Hybrid Edge AI Face Alignment

Sergey L. Gladkiy

4.82/5 (3 votes)

Jul 20, 2021

CPOL

5 min read

11700

368

In this article I’ll explain how to perform the alignment based on the face landmarks the detector has found.

Introduction

Face recognition is one area of Artificial Intelligence (AI) where deep learning (DL) has had great success over the past decade. The best face recognition systems can recognize people in images and video with the same precision humans can – or even better. The two main base stages of face recognition are person verification and identification.

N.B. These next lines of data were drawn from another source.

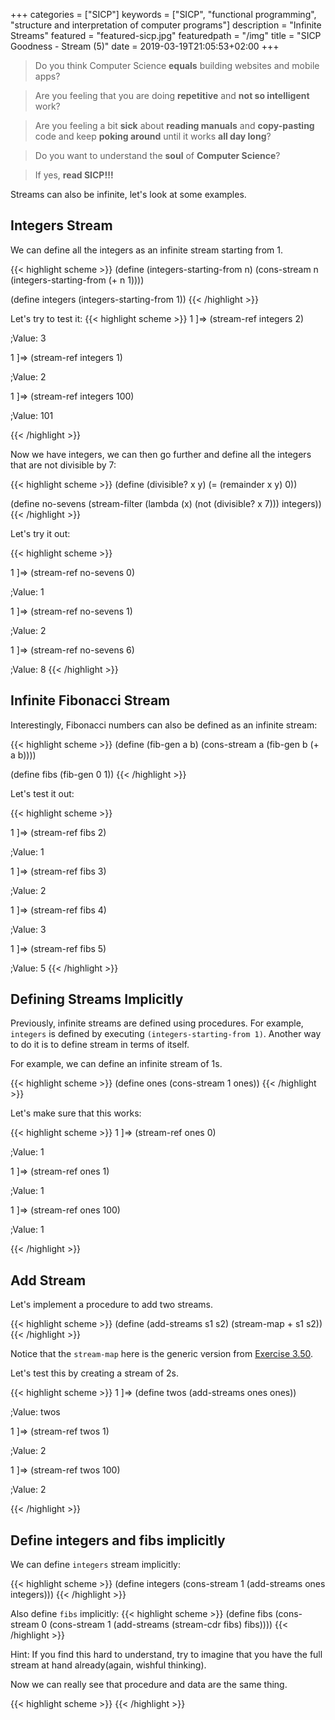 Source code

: +++
categories = ["SICP"]
keywords = ["SICP", "functional programming", "structure and interpretation of computer programs"]
description = "Infinite Streams"
featured = "featured-sicp.jpg"
featuredpath = "/img"
title = "SICP Goodness - Stream (5)"
date = 2019-03-19T21:05:53+02:00
+++

>Do you think Computer Science **equals** building websites and mobile apps? 

>Are you feeling that you are doing **repetitive** and **not so intelligent** work?

>Are you feeling a bit **sick** about **reading manuals** and **copy-pasting** code and keep **poking around** until it works **all day long**? 

>Do you want to understand the **soul** of **Computer Science**?

>If yes, **read SICP!!!**

Streams can also be infinite, let's look at some examples.

## Integers Stream

We can define all the integers as an infinite stream starting from 1.

{{< highlight scheme >}}
(define (integers-starting-from n)
  (cons-stream n (integers-starting-from (+ n 1))))

(define integers (integers-starting-from 1))
{{< /highlight >}}

Let's try to test it:
{{< highlight scheme >}}
1 ]=> (stream-ref integers 2)

;Value: 3

1 ]=> (stream-ref integers 1)

;Value: 2

1 ]=> (stream-ref integers 100)

;Value: 101

{{< /highlight >}}

Now we have integers, we can then go further and define all the integers that are not divisible by 7:

{{< highlight scheme >}}
(define (divisible? x y) (= (remainder x y) 0))

(define no-sevens
  (stream-filter
   (lambda (x) (not (divisible? x 7)))
   integers))
{{< /highlight >}}

Let's try it out:

{{< highlight scheme >}}

1 ]=> (stream-ref no-sevens 0)

;Value: 1

1 ]=> (stream-ref no-sevens 1)

;Value: 2

1 ]=> (stream-ref no-sevens 6)

;Value: 8
{{< /highlight >}}

## Infinite Fibonacci Stream

Interestingly, Fibonacci numbers can also be defined as an infinite stream:

{{< highlight scheme >}}
(define (fib-gen a b)
  (cons-stream a (fib-gen b (+ a b))))

(define fibs (fib-gen 0 1))
{{< /highlight >}}

Let's test it out:

{{< highlight scheme >}}

1 ]=> (stream-ref fibs 2)

;Value: 1

1 ]=> (stream-ref fibs 3)

;Value: 2

1 ]=> (stream-ref fibs 4)

;Value: 3

1 ]=> (stream-ref fibs 5)

;Value: 5
{{< /highlight >}}

## Defining Streams Implicitly

Previously, infinite streams are defined using procedures. For example, `integers` is defined by executing `(integers-starting-from 1)`. Another way to do it is to define stream in terms of itself.

For example, we can define an infinite stream of 1s.

{{< highlight scheme >}}
(define ones (cons-stream 1 ones))
{{< /highlight >}}

Let's make sure that this works:

{{< highlight scheme >}}
1 ]=> (stream-ref ones 0)

;Value: 1

1 ]=> (stream-ref ones 1)

;Value: 1

1 ]=> (stream-ref ones 100)

;Value: 1

{{< /highlight >}}

## Add Stream

Let's implement a procedure to add two streams.

{{< highlight scheme >}}
(define (add-streams s1 s2)
  (stream-map + s1 s2))
{{< /highlight >}}

Notice that the `stream-map` here is the generic version from [Exercise 3.50](https://www.lvguowei.me/post/sicp-goodness-stream-3/).

Let's test this by creating a stream of 2s.

{{< highlight scheme >}}
1 ]=> (define twos (add-streams ones ones))

;Value: twos

1 ]=> (stream-ref twos 1)

;Value: 2

1 ]=> (stream-ref twos 100)

;Value: 2

{{< /highlight >}}

## Define integers and fibs implicitly

We can define `integers` stream implicitly:

{{< highlight scheme >}}
(define integers (cons-stream 1 
                              (add-streams ones integers)))
{{< /highlight >}}

Also define `fibs` implicitly:
{{< highlight scheme >}}
(define fibs (cons-stream 0
                          (cons-stream 1
                                       (add-streams (stream-cdr fibs)
                                                    fibs))))
{{< /highlight >}}

Hint: If you find this hard to understand, try to imagine that you have the full stream at hand already(again, wishful thinking).

Now we can really see that procedure and data are the same thing.


{{< highlight scheme >}}
{{< /highlight >}}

In the first (current) half of this article series, we will:

Discuss the existing AI face detection methods and develop a program to run a pretrained DNN model
Consider face alignment and implement some alignment algorithms using face landmarks
Run the face detection DNN on a Raspberry Pi device, explore its performance, and consider possible ways to run it faster, as well as to detect faces in real time
Create a simple face database and fill it with faces extracted from images or videos

We assume that you are familiar with DNN, Python, Keras, and TensorFlow. You are welcome to download this project code ...

In the previous article, we implemented the first stage of a common facial recognition system based on modern AI approaches – face detection. In this article, we’ll discuss the second stage of the pipeline – face alignment – based on the perspective transformation function from the OpenCV library. This is not a mandatory stage. However, it can improve the recognition accuracy, and it always used in real-life facial recognition software.

Alignment Algorithm

In a nutshell, face alignment is an algorithm of transforming a face picture extracted from an image or a video frame to a specified orientation, position, and scale. In real-life images and frames on which face recognition has to work, faces can appear under the various angles and with the various scale factors. The picture below shows the same face in different positions relative to the camera view.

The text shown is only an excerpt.